Maybe Chuyito’s Texican Burger & Cantina (1521 N. Main St.) will do better in flying the burger flag. The offshoot of Chuy’s Mexican Restaurant (the local one, not the giant Austin-based chain of the same name) has taken over the Billy Miner’s Stockyards space. The concept is an amalgam of Tex-Mex and classic hamburger joint — perhaps the Tex-Mex side of the menu will neutralize the curse. That, and the food is very good. The burger patties are half a pound, with options of classic beef, “ranchera” with chorizo and beef, and the pico de gallo version with beef and peppers. Though burgers are its meat and cheese, so to speak, Chuyito’s casts a wide net, offering authentic Mex-Mex tacos as well as hot dogs, chicken wings, and corn dogs.
The environs are cozy, with red brick walls and only about 12 tables, some of which are bar tables with tall stools. The sparse décor looks like a work in progress, so hopefully it’ll soon be more than a couple of neon beer signs and one television. On a recent afternoon, a fairly steady flow of customers found their way into the three-week-old café.

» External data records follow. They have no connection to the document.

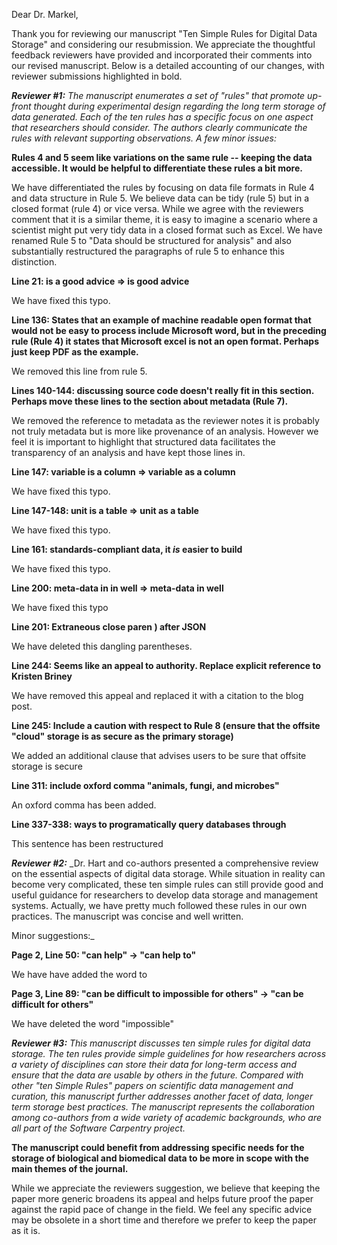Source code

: Dear Dr. Markel,

Thank you for reviewing our manuscript "Ten Simple Rules for Digital Data Storage" and considering our resubmission. We appreciate the thoughtful feedback reviewers have provided and incorporated their comments into our revised manuscript. Below is a detailed accounting of our changes, with reviewer submissions highlighted in bold.


**_Reviewer #1:_** _The manuscript enumerates a set of "rules" that promote up-front thought during experimental design regarding the long term storage of data generated. Each of the ten rules has a specific focus on one aspect that researchers should consider. The authors clearly communicate the rules with relevant supporting observations.
A few minor issues:_

**Rules 4 and 5 seem like variations on the same rule -- keeping the data accessible. It would be helpful to differentiate these rules a bit more.**


 We have differentiated the rules by focusing on data file formats in Rule 4 and data structure in Rule 5. We believe data can be tidy (rule 5) but in a closed format (rule 4) or vice versa.  While we agree with the reviewers comment that it is a similar theme, it is easy to imagine a scenario where a scientist might put very tidy data in a closed format such as Excel. We have renamed Rule 5 to "Data should be structured for analysis" and also substantially restructured the paragraphs of rule 5 to enhance this distinction.

**Line 21: is a good advice => is good advice**

We have fixed this typo.

**Line 136: States that an example of machine readable open format that would not be easy to process include Microsoft word, but in the preceding rule (Rule 4) it states that Microsoft excel is not an open format. Perhaps just keep PDF as the example.**

We removed this line from rule 5.

**Lines 140-144: discussing source code doesn't really fit in this section. Perhaps move these lines to the section about metadata (Rule 7).**

We removed the reference to metadata as the reviewer notes it is probably not truly metadata but is more like provenance of an analysis. However we feel it is important to highlight that structured data facilitates the transparency of an analysis and have kept those lines in.

**Line 147: variable is a column => variable as a column**

We have fixed this typo.

**Line 147-148: unit is a table => unit as a table**

We have fixed this typo.

**Line 161: standards-compliant data, it _is_ easier to build**

We have fixed this typo.

**Line 200: meta-data in in well => meta-data in well**

We have fixed this typo

**Line 201: Extraneous close paren ) after JSON**

We have deleted this dangling parentheses.

**Line 244: Seems like an appeal to authority. Replace explicit reference to Kristen Briney**

We have removed this appeal and replaced it with a citation to the blog post.

**Line 245: Include a caution with respect to Rule 8 (ensure that the offsite "cloud" storage is as secure as the primary storage)**

We added an additional clause that advises users to be sure that offsite storage is secure

**Line 311: include oxford comma "animals, fungi, and microbes"**

An oxford comma has been added.

**Line 337-338: ways to programatically query databases through**

This sentence has been restructured


**_Reviewer #2:_** _Dr. Hart and co-authors presented a comprehensive review on the essential aspects of digital data storage. While situation in reality can become very complicated, these ten simple rules can still provide good and useful guidance for researchers to develop data storage and management systems. Actually, we have pretty much followed these rules in our own practices. The manuscript was concise and well written.

Minor suggestions:_

**Page 2, Line 50: "can help" -> "can help to"**

We have have added the word to

**Page 3, Line 89: "can be difficult to impossible for others" -> "can be difficult for others"**

We have deleted the word "impossible"

**_Reviewer #3:_** _This manuscript discusses ten simple rules for digital data storage. The ten rules provide simple guidelines for how researchers across a variety of disciplines can store their data for long-term access and ensure that the data are usable by others in the future. Compared with other "ten Simple Rules" papers on scientific data management and curation, this manuscript further addresses another facet of data, longer term storage best practices. The manuscript represents the collaboration among co-authors from a wide variety of academic backgrounds, who are all part of the Software Carpentry project._

**The manuscript could benefit from addressing specific needs for the storage of biological and biomedical data to be more in scope with the main themes of the journal.**

While we appreciate the reviewers suggestion, we believe that keeping the paper more generic broadens its appeal and helps future proof the paper against the rapid pace of change in the field.  We feel any specific advice may be obsolete in a short time and therefore we prefer to keep the paper as it is.
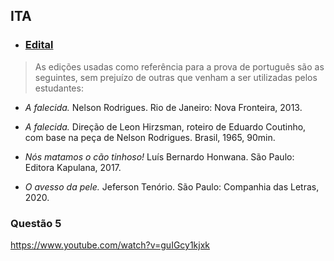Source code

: ## ITA

- <h3><a href="https://www.vestibular.ita.br/instrucoes/edital_2024.pdf">Edital</a></h3>

> As edições usadas como referência para a prova de português são as seguintes, sem prejuízo de outras que venham a ser utilizadas pelos estudantes:

- <i>A falecida.</i> Nelson Rodrigues. Rio de Janeiro: Nova Fronteira, 2013.

- <i>A falecida.</i> Direção de Leon Hirzsman, roteiro de Eduardo Coutinho, com base na peça de Nelson Rodrigues. Brasil, 1965, 90min.

- <i>Nós matamos o cão tinhoso!</i> Luís Bernardo Honwana. São Paulo: Editora Kapulana, 2017.

- <i>O avesso da pele.</i> Jeferson Tenório. São Paulo: Companhia das Letras, 2020.

### Questão 5
https://www.youtube.com/watch?v=guIGcy1kjxk


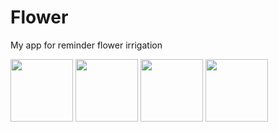 # Flower
My app for reminder flower irrigation

<p float="left">
<img src="https://user-images.githubusercontent.com/108677019/188461035-7e5c47b1-d956-4120-8ed9-9e138f196a16.PNG" width ="100">
<img src="https://user-images.githubusercontent.com/108677019/188462133-187cd6e3-3beb-4dc7-9ed9-338c4dd29207.PNG" width ="100">
<img src="https://user-images.githubusercontent.com/108677019/188462139-efcd97cb-bd94-4a5c-b6a3-fd89c0823c04.PNG" width ="100">
<img src="https://user-images.githubusercontent.com/108677019/188462141-c8111067-ca7b-45d2-968d-831222596ef9.PNG" width ="100">
</p>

It’s a counter service place, and the kitchen calls your number when your burger is ready. There’s a condiment bar where you add your own lettuce, onions, and tomatoes. Though slim, those offerings were enough for me to embarrass myself. My burger was hemorrhaging onions and lettuce by the time I was done.
My guest and I started out with the jalapeño fries — battered peppers tossed in flour, deep fried, and accompanied by what the menu called a “boom-boom” sauce, which sounds like it was named by Chuck Woolery and tasted like chile powder and cream. The little sticks of fire boasted a nice salt-heat flavor, mellowed just enough by the boom-boom.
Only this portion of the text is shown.